File system management forms the backbone of Linux system administration. This module provides you with coverage of navigation, organization, and file manipulation skills essential for daily system administration tasks. You’ll begin with the Filesystem Hierarchy Standard (FHS) and learn the logic behind Linux’s directory structure. This knowledge proves invaluable for troubleshooting since you must locate configuration files, logs, or executables quickly.

The module progresses through essential file operations and teaches you to work efficiently with files and directories. You’ll master pattern matching with glob expressions, recursive operations, and the powerful find command. These efficiency techniques help you develop the speed and confidence needed for daily system administration tasks while avoiding common mistakes that can impact system reliability.

Permission management receives extensive coverage as this concept is fundamental to Linux security and system organization. You’ll learn both numeric and symbolic permission notation, practice with special permissions like setuid and sticky bit, and understand how ownership relates to access control. Real-world scenarios help you apply permission concepts to practical situations including shared directories and security troubleshooting.

Text processing skills are introduced as essential tools for system administrators who regularly analyze log files and process configuration data. You’ll learn grep for pattern matching, sed for basic text manipulation, and awk for structured data processing.

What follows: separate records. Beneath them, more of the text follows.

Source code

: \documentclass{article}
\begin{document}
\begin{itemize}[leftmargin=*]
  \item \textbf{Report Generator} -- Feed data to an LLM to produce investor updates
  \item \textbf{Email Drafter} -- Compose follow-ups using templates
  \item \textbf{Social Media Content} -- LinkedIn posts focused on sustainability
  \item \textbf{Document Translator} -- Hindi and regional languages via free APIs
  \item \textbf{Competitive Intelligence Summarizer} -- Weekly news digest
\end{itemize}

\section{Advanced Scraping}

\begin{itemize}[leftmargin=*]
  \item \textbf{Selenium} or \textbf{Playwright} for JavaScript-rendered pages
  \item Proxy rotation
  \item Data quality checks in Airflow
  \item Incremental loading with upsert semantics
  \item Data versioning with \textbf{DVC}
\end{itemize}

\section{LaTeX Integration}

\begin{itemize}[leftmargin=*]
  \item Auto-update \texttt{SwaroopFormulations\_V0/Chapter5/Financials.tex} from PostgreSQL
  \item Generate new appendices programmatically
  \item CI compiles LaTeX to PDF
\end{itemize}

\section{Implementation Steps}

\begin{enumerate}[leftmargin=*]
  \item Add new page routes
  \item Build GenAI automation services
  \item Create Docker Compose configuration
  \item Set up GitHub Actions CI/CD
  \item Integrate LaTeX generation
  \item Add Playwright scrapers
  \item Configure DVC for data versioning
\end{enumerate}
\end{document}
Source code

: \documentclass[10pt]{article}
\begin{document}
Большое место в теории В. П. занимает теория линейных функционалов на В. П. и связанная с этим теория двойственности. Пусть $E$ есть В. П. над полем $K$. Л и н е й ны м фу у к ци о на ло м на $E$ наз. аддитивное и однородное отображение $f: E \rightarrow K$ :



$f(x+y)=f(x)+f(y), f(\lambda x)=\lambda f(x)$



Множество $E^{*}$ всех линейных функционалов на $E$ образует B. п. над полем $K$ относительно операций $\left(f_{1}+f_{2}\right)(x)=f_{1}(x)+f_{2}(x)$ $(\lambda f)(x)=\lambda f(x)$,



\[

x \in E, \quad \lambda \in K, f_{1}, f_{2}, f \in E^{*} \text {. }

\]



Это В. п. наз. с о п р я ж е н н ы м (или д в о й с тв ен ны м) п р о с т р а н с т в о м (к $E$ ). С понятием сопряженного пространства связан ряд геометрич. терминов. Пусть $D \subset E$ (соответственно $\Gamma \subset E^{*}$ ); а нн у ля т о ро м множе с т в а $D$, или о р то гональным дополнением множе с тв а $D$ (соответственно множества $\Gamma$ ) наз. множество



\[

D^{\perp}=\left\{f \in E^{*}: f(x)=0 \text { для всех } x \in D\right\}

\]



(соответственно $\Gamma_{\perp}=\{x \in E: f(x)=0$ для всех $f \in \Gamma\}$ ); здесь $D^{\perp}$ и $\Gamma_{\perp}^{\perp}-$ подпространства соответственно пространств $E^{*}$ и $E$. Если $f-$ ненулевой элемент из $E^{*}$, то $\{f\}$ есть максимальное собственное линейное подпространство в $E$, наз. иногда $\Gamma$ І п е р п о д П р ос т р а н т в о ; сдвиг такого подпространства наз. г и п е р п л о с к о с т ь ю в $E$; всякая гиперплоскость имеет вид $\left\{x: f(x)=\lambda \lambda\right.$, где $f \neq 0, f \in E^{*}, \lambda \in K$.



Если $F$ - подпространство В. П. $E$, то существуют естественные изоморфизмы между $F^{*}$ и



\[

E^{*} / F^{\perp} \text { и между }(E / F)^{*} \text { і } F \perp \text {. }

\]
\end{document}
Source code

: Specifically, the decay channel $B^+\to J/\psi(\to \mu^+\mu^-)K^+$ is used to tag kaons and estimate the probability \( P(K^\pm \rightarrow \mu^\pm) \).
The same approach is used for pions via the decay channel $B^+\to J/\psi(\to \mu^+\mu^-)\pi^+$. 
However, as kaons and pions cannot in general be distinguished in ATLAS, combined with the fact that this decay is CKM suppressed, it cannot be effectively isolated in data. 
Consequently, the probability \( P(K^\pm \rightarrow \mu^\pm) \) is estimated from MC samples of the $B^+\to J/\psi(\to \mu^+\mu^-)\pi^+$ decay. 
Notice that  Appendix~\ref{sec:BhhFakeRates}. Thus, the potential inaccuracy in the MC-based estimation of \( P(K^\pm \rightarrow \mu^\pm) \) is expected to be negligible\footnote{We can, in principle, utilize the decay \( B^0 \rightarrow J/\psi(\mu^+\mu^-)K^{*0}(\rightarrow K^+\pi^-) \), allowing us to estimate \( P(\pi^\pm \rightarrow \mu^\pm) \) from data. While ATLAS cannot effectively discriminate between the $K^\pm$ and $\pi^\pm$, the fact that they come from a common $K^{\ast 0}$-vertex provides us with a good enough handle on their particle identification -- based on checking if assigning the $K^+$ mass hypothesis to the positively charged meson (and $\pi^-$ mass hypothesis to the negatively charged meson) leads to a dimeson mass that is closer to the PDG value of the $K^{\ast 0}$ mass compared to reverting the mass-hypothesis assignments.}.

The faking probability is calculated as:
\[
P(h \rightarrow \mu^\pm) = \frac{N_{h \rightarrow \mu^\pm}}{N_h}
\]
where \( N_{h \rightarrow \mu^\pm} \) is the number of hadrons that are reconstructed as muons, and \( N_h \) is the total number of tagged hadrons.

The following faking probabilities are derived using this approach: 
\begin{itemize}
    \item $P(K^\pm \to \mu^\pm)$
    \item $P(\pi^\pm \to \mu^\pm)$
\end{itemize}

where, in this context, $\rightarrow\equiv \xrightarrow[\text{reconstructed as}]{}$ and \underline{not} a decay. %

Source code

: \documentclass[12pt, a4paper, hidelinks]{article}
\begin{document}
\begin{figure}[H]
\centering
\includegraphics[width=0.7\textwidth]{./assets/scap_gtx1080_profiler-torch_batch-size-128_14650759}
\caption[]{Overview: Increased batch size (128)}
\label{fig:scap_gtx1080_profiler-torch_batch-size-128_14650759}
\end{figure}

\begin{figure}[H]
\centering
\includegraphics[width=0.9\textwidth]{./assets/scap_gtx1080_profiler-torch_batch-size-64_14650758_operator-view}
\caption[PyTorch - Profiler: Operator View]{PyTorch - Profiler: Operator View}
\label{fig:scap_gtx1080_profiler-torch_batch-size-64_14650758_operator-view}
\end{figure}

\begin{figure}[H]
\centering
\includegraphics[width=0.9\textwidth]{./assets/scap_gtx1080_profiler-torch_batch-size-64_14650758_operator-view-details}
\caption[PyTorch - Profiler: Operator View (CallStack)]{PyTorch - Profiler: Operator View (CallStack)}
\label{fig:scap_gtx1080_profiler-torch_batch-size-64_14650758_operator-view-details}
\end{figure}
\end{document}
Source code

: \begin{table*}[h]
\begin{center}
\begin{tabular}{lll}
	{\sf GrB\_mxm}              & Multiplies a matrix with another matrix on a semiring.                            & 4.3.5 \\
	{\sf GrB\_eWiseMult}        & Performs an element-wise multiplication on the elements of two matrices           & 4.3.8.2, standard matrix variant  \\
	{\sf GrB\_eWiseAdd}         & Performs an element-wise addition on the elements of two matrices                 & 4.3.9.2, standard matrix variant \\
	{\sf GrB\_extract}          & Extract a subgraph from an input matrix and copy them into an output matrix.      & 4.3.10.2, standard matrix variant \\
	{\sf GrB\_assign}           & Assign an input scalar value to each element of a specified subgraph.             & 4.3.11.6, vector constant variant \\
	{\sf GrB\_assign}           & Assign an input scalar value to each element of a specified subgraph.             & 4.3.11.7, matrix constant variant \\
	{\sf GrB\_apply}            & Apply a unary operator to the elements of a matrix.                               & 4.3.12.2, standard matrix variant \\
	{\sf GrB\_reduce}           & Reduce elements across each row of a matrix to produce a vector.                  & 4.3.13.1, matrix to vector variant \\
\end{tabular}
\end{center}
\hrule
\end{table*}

These skills prove fundamental for log analysis and system monitoring tasks that you’ll encounter in production environments.

The module concludes with file archiving and compression techniques for backup management and file transfers. You’ll master tar command operations, understand different compression formats (gzip, bzip2, xz), and practice creating automated archiving solutions. These skills support backup procedures, system migrations, and file distribution tasks essential for maintaining production systems.